R1-Zero came into being from nothing: from a base model to a reasoning model, from a seedling to maturity, from weakness to strength, from the primitive to the modern, from breadth to specialization, from chaos to order.

It symbolizes something primal, vital, and upward-striving. In it I saw a new kind of hope, the image of life bursting forth in all directions.

But when I came home that night and saw the slush on the ground under the dim moonlight, I thought instead of death.

Over the course of its life, R1 died twice.

The first death was R1-Zero.

We know that large models undergo catastrophic forgetting during training. Old knowledge is slowly lost. The whole internet it once saw as a base model grows increasingly blurred, until it remembers only the thinking it repeats day after day, all for the sake of solving one more problem correctly.

Standard models also run into this problem during post-training. People call it the alignment tax.

The usual solution is some form of model merging: applying exponential averaging directly to the parameters during training, so that past abilities are preserved as much as possible.

But such methods are suited only to small-scale exploration of thought. The model is already an SFT model; it is merely pacing back and forth inside the little circle drawn by KL divergence, dragging its feet without ever leaving the ground, terrified of falling. This cannot point toward true intelligence.

A true warrior dares to stride forward. Falls, thorns, cliffs, and precipices do not frighten it. R1-Zero existed to open a new world for machine thought.

It succeeded, but the price was a body covered with scars.

By the time R1-Zero learned to think, it had already accumulated too much baggage. As reinforcement learning continued, its probability distribution kept contracting, gradually concentrating into a handful of fixed patterns of thought. Mixed into those patterns was chaotic, unreadable language, which became increasingly rigid as training went on.

And so it died. It returned to the tribe, pointed in a direction, left behind several thousand pieces of prophecy-like, messy, hard-to-read synthetic data for later generations, or later models, and then withdrew from the stage of history.

The second death was R1-SFT.

With the experience from that earlier exploration, a brand-new model began its own journey through thought.

First it sorted through the data from R1-Zero, removing most of the dross and preserving only the essence. It also drew from other sources, bringing in some long CoT from V3 Instruct to balance its ways of thinking.

Then it began a new round of exploration. Starting from its predecessor’s experience, it quickly showed even greater potential. At last, through round after round of search, it reached a new height.

Yet such a specialized model still could not be used directly. So DeepSeek collected a 600K CoT dataset, added V3’s 200K chat training set, and only then did the true embryo of R1 emerge. After another period of reinforcement learning, R1 was finally born.

The earliest life had no distinction between death and birth. There was only a piece of protein drifting in the primordial sea. Later, with sex and reproduction, death and inheritance appeared.

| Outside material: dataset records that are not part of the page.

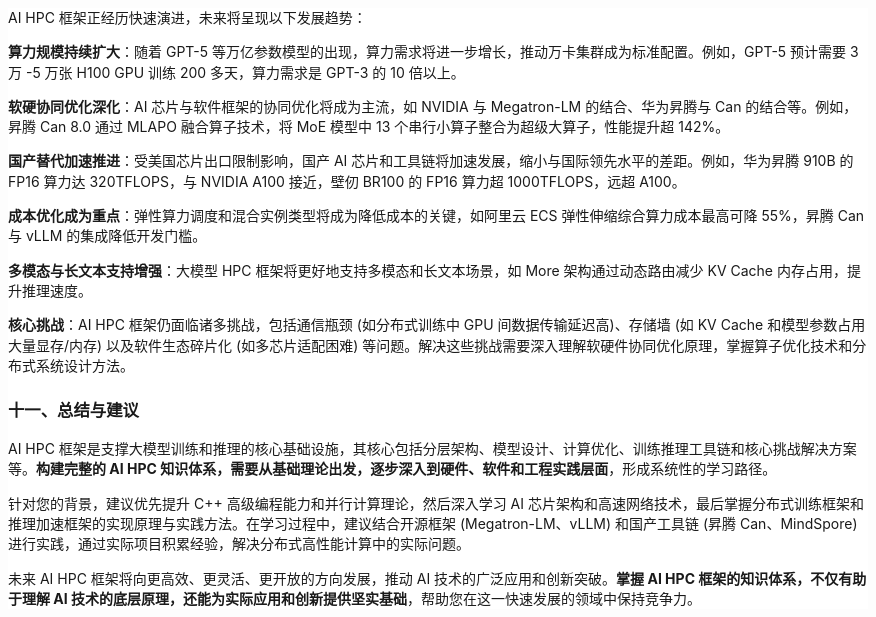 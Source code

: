 AI HPC 框架正经历快速演进，未来将呈现以下发展趋势：

**算力规模持续扩大**：随着 GPT-5 等万亿参数模型的出现，算力需求将进一步增长，推动万卡集群成为标准配置。例如，GPT-5 预计需要 3 万 -5 万张 H100 GPU 训练 200 多天，算力需求是 GPT-3 的 10 倍以上。

**软硬协同优化深化**：AI 芯片与软件框架的协同优化将成为主流，如 NVIDIA 与 Megatron-LM 的结合、华为昇腾与 Can 的结合等。例如，昇腾 Can 8.0 通过 MLAPO 融合算子技术，将 MoE 模型中 13 个串行小算子整合为超级大算子，性能提升超 142%。

**国产替代加速推进**：受美国芯片出口限制影响，国产 AI 芯片和工具链将加速发展，缩小与国际领先水平的差距。例如，华为昇腾 910B 的 FP16 算力达 320TFLOPS，与 NVIDIA A100 接近，壁仞 BR100 的 FP16 算力超 1000TFLOPS，远超 A100。

**成本优化成为重点**：弹性算力调度和混合实例类型将成为降低成本的关键，如阿里云 ECS 弹性伸缩综合算力成本最高可降 55%，昇腾 Can 与 vLLM 的集成降低开发门槛。

**多模态与长文本支持增强**：大模型 HPC 框架将更好地支持多模态和长文本场景，如 More 架构通过动态路由减少 KV Cache 内存占用，提升推理速度。

**核心挑战**：AI HPC 框架仍面临诸多挑战，包括通信瓶颈 (如分布式训练中 GPU 间数据传输延迟高)、存储墙 (如 KV Cache 和模型参数占用大量显存/内存) 以及软件生态碎片化 (如多芯片适配困难) 等问题。解决这些挑战需要深入理解软硬件协同优化原理，掌握算子优化技术和分布式系统设计方法。

### 十一、总结与建议

AI HPC 框架是支撑大模型训练和推理的核心基础设施，其核心包括分层架构、模型设计、计算优化、训练推理工具链和核心挑战解决方案等。**构建完整的 AI HPC 知识体系，需要从基础理论出发，逐步深入到硬件、软件和工程实践层面**，形成系统性的学习路径。

针对您的背景，建议优先提升 C++ 高级编程能力和并行计算理论，然后深入学习 AI 芯片架构和高速网络技术，最后掌握分布式训练框架和推理加速框架的实现原理与实践方法。在学习过程中，建议结合开源框架 (Megatron-LM、vLLM) 和国产工具链 (昇腾 Can、MindSpore) 进行实践，通过实际项目积累经验，解决分布式高性能计算中的实际问题。

未来 AI HPC 框架将向更高效、更灵活、更开放的方向发展，推动 AI 技术的广泛应用和创新突破。**掌握 AI HPC 框架的知识体系，不仅有助于理解 AI 技术的底层原理，还能为实际应用和创新提供坚实基础**，帮助您在这一快速发展的领域中保持竞争力。
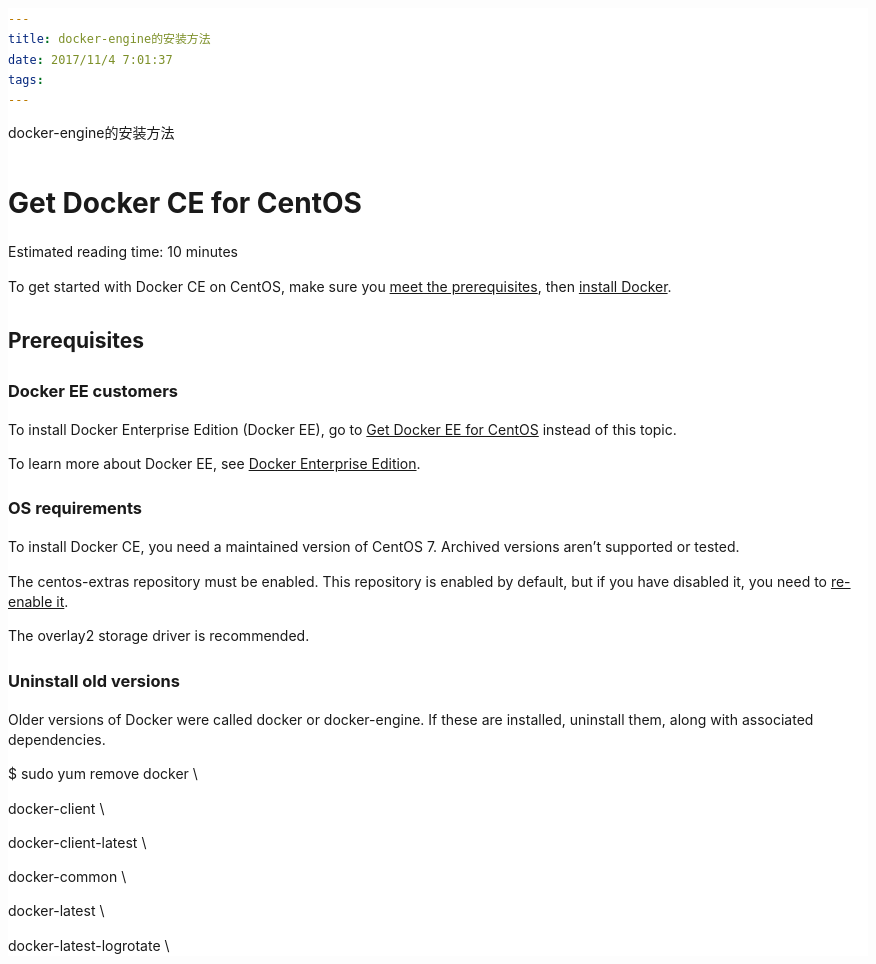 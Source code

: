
 ```yaml
---
title: docker-engine的安装方法
date: 2017/11/4 7:01:37
tags:
---
```



docker-engine的安装方法

# Get Docker CE for CentOS

Estimated reading time: 10 minutes

To get started with Docker CE on CentOS, make sure you [meet the prerequisites](https://docs.docker.com/install/linux/docker-ce/centos/#prerequisites), then [install Docker](https://docs.docker.com/install/linux/docker-ce/centos/#install-docker-ce).

## Prerequisites

### Docker EE customers

To install Docker Enterprise Edition (Docker EE), go to [Get Docker EE for CentOS](https://docs.docker.com/install/linux/docker-ee/centos/) instead of this topic.

To learn more about Docker EE, see [Docker Enterprise Edition](https://www.docker.com/enterprise-edition/).

### OS requirements

To install Docker CE, you need a maintained version of CentOS 7. Archived versions aren’t supported or tested.

The centos-extras repository must be enabled. This repository is enabled by default, but if you have disabled it, you need to [re-enable it](https://wiki.centos.org/AdditionalResources/Repositories).

The overlay2 storage driver is recommended.

### Uninstall old versions

Older versions of Docker were called docker or docker-engine. If these are installed, uninstall them, along with associated dependencies.

$ sudo yum remove docker \

docker-client \

docker-client-latest \

docker-common \

docker-latest \

docker-latest-logrotate \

Over the full runtime of a complex system, errors accumulate continuously until collapse. At that point, starting over is often the right choice.

This is the new evolutionary dimension of inference-time scaling. Each generation of models explores anew, encounters new problems, and then organizes its own experience into data. The next model can distill from it and move further forward.

R1 is only a beginning. If this flywheel keeps turning, R1.1 and R1.2 will arrive soon.

DeepSeek is surely also building more agent frameworks and reinforcement-learning environments for software engineering. These new reward mechanisms will also bring new forms of intelligence.

Looking up, what lies before us is an endless mountain to climb. And beyond the mountain is a still vaster universe.